• **Problem details**: The expected answer is all of the entries, written out exactly.

(Saved data entries)

_ _ _ _ _

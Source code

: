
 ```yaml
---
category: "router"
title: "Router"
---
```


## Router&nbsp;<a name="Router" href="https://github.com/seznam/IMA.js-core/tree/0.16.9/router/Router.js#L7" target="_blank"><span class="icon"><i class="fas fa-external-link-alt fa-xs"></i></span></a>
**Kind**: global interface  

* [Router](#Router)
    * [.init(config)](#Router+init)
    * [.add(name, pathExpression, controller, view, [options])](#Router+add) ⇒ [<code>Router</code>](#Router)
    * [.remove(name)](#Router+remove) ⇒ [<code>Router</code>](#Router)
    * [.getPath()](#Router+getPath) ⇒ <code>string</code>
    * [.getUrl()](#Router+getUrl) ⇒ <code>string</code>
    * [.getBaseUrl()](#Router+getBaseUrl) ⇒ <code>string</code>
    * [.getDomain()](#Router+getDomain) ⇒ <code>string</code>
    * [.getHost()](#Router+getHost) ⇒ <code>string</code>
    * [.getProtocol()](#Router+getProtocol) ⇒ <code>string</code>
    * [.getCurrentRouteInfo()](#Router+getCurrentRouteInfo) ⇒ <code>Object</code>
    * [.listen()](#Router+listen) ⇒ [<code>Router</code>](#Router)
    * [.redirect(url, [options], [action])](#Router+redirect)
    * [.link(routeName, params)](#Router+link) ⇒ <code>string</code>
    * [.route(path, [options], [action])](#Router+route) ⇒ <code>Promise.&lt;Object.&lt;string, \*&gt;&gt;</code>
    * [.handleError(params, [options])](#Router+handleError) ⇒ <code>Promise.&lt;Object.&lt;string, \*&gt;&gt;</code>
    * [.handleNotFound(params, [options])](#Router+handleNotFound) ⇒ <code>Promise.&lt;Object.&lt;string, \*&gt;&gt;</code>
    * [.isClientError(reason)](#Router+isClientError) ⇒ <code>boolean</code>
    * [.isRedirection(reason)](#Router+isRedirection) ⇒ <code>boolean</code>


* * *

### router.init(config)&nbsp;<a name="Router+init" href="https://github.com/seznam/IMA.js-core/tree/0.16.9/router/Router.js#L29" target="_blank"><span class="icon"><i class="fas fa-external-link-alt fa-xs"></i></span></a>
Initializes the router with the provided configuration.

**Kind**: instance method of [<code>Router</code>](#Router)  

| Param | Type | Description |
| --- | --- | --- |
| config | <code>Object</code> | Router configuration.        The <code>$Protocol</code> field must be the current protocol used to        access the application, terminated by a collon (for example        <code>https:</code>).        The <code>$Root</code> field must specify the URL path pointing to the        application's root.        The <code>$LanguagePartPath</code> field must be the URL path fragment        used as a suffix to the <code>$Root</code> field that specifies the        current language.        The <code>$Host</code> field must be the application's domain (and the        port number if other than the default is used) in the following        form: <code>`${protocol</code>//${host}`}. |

_ _ _ _ _

• **Response to the task**:
Source code

:
 ```yaml
---
category: "router"
title: "Router"
---
```


## Router&nbsp;<a name="Router" href="https://github.com/seznam/IMA.js-core/tree/0.16.9/router/Router.js#L7" target="_blank"><span class="icon"><i class="fas fa-external-link-alt fa-xs"></i></span></a>
**Kind**: global interface  

* [Router](#Router)
    * [.init(config)](#Router+init)
    * [.add(name, pathExpression, controller, view, [options])](#Router+add) ⇒ [<code>Router</code>](#Router)
    * [.remove(name)](#Router+remove) ⇒ [<code>Router</code>](#Router)
    * [.getPath()](#Router+getPath) ⇒ <code>string</code>
    * [.getUrl()](#Router+getUrl) ⇒ <code>string</code>
    * [.getBaseUrl()](#Router+getBaseUrl) ⇒ <code>string</code>
    * [.getDomain()](#Router+getDomain) ⇒ <code>string</code>
    * [.getHost()](#Router+getHost) ⇒ <code>string</code>
    * [.getProtocol()](#Router+getProtocol) ⇒ <code>string</code>
    * [.getCurrentRouteInfo()](#Router+getCurrentRouteInfo) ⇒ <code>Object</code>
    * [.listen()](#Router+listen) ⇒ [<code>Router</code>](#Router)
    * [.redirect(url, [options], [action])](#Router+redirect)
    * [.link(routeName, params)](#Router+link) ⇒ <code>string</code>
    * [.route(path, [options], [action])](#Router+route) ⇒ <code>Promise.&lt;Object.&lt;string, \*&gt;&gt;</code>
    * [.handleError(params, [options])](#Router+handleError) ⇒ <code>Promise.&lt;Object.&lt;string, \*&gt;&gt;</code>
    * [.handleNotFound(params, [options])](#Router+handleNotFound) ⇒ <code>Promise.&lt;Object.&lt;string, \*&gt;&gt;</code>
    * [.isClientError(reason)](#Router+isClientError) ⇒ <code>boolean</code>
    * [.isRedirection(reason)](#Router+isRedirection) ⇒ <code>boolean</code>


* * *

### router.init(config)&nbsp;<a name="Router+init" href="https://github.com/seznam/IMA.js-core/tree/0.16.9/router/Router.js#L29" target="_blank"><span class="icon"><i class="fas fa-external-link-alt fa-xs"></i></span></a>
Initializes the router with the provided configuration.

**Kind**: instance method of [<code>Router</code>](#Router)  

| Param | Type | Description |
| --- | --- | --- |
| config | <code>Object</code> | Router configuration.        The <code>$Protocol</code> field must be the current protocol used to        access the application, terminated by a collon (for example        <code>https:</code>).        The <code>$Root</code> field must specify the URL path pointing to the        application's root.        The <code>$LanguagePartPath</code> field must be the URL path fragment        used as a suffix to the <code>$Root</code> field that specifies the        current language.        The <code>$Host</code> field must be the application's domain (and the        port number if other than the default is used) in the following        form: <code>`${protocol</code>//${host}`}. |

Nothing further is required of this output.